(Entries shown):
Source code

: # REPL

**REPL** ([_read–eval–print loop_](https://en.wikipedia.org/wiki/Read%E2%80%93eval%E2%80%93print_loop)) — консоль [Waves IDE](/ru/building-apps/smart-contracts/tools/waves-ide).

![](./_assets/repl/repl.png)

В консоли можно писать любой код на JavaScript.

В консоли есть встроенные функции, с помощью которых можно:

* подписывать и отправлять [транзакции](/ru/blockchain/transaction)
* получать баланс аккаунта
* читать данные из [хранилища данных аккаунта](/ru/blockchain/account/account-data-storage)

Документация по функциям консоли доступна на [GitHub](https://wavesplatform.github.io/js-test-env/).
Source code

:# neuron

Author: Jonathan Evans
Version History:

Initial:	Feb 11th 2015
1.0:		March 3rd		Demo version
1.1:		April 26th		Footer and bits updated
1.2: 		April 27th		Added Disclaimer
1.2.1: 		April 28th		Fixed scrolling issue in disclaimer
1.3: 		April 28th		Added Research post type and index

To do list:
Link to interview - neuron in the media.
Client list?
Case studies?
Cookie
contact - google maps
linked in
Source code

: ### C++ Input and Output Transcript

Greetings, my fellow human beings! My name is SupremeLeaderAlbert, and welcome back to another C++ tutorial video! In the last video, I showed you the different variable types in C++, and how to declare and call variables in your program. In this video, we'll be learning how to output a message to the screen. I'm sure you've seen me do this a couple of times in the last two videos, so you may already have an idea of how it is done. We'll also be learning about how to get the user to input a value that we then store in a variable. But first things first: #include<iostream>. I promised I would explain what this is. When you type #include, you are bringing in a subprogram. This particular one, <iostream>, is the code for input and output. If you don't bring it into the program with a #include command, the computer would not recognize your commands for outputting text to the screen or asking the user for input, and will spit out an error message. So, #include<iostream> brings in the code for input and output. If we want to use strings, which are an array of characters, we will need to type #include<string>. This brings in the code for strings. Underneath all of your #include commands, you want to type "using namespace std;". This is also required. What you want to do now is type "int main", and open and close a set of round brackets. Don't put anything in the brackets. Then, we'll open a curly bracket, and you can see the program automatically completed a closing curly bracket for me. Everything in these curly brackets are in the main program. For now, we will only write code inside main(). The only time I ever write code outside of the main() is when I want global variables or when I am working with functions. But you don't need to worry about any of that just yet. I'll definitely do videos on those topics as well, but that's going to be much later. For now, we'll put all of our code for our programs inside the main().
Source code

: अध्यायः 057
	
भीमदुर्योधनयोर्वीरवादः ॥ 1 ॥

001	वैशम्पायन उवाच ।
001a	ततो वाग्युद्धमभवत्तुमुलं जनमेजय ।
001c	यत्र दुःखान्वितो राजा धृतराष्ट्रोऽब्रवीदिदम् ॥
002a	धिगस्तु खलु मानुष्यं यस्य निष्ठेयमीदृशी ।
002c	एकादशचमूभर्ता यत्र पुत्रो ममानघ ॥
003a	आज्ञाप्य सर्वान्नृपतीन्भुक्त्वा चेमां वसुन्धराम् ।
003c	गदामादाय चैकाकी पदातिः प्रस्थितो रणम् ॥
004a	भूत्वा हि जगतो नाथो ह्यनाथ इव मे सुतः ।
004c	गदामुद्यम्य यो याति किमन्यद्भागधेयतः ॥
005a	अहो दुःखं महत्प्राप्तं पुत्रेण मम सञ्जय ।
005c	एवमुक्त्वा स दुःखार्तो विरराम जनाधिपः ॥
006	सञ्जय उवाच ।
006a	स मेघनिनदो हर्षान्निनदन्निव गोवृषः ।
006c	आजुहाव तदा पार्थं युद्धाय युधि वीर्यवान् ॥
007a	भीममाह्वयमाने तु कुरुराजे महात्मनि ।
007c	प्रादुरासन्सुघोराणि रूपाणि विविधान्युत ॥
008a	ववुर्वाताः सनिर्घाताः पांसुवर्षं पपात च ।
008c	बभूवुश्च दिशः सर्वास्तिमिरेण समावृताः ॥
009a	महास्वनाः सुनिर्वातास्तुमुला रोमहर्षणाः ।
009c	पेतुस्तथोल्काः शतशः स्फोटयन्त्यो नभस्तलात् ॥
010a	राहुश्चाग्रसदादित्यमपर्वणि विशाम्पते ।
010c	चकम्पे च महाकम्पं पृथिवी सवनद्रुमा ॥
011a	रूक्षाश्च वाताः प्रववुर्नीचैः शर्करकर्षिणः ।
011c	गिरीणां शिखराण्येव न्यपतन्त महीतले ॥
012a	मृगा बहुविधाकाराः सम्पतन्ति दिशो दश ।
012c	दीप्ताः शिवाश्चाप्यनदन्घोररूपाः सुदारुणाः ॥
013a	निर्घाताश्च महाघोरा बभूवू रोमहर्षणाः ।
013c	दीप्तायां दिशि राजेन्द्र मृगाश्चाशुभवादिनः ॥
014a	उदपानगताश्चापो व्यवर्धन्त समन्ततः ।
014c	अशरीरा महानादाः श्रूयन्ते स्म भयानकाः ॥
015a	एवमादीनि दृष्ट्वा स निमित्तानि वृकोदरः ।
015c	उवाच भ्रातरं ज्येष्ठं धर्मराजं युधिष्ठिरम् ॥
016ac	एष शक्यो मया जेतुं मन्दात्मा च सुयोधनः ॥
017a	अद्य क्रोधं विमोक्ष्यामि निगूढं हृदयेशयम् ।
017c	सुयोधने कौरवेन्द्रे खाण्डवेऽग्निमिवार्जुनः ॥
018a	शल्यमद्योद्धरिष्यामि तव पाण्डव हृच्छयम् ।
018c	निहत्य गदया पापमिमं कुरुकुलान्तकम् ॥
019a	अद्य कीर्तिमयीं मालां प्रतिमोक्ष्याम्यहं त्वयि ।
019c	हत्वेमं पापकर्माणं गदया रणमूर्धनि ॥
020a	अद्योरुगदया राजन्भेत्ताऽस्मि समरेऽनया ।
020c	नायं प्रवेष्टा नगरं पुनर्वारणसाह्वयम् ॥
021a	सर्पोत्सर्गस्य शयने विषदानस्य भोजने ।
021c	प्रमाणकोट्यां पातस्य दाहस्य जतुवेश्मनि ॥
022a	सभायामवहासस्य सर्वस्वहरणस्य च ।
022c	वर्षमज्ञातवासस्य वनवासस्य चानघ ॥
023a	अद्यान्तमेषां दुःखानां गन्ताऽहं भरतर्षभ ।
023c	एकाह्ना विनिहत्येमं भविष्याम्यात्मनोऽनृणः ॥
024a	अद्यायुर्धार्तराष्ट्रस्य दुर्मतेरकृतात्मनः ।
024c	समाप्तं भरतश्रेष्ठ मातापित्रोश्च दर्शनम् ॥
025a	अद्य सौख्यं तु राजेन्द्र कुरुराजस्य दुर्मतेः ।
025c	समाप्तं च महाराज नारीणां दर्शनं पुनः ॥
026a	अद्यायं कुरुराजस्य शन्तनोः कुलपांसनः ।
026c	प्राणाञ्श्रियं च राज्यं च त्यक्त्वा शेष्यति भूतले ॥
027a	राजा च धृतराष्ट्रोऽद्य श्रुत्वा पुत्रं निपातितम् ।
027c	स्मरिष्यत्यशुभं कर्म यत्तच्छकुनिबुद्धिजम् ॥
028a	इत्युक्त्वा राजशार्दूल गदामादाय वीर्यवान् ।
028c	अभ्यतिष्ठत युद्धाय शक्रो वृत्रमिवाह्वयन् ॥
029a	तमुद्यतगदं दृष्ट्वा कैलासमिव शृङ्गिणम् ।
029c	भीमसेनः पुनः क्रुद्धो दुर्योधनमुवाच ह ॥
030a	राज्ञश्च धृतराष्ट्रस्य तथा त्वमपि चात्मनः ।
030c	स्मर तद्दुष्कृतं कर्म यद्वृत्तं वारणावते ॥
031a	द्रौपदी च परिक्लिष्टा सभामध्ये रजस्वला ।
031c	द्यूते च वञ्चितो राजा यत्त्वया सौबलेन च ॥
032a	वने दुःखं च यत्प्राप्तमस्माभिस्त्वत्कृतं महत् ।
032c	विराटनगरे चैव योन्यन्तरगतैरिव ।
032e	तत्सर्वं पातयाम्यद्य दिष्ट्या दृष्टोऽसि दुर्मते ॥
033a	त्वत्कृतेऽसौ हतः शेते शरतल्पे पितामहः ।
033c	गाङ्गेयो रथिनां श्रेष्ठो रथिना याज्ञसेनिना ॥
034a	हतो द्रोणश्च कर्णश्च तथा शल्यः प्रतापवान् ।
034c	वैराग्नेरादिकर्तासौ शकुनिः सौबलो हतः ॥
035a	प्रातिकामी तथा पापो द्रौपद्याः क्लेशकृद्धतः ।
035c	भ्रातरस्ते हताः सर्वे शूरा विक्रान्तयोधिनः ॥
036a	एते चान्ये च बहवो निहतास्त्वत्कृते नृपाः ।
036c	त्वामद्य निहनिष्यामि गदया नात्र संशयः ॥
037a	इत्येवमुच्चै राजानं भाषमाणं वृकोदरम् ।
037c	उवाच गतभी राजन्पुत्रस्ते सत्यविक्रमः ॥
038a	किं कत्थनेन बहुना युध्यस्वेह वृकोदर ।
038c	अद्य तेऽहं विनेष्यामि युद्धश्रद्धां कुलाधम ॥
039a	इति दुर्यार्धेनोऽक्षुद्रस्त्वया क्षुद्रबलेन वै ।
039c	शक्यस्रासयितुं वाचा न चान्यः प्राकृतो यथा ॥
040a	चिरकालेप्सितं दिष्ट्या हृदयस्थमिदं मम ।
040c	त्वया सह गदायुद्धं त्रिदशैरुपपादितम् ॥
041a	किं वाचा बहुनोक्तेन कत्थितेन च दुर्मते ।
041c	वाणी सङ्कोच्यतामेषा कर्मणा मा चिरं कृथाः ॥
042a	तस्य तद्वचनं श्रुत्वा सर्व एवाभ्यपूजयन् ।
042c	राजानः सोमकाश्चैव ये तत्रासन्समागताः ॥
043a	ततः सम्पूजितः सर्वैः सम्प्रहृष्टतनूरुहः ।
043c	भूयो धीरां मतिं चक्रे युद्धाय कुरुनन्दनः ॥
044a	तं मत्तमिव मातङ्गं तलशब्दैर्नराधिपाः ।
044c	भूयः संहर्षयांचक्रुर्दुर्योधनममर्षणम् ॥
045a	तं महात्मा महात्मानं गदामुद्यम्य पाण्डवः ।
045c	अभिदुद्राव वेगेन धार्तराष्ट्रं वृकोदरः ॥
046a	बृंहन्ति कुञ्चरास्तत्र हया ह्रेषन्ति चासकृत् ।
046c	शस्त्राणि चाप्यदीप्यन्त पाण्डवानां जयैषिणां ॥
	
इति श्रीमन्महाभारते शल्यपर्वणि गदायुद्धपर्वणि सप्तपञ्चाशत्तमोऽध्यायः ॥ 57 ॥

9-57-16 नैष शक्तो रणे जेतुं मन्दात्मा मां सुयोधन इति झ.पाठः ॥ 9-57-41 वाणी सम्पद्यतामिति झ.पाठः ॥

(Task to complete): The answer must be a single number: the count of lines in the entries that include "можно".

(Answer space): 2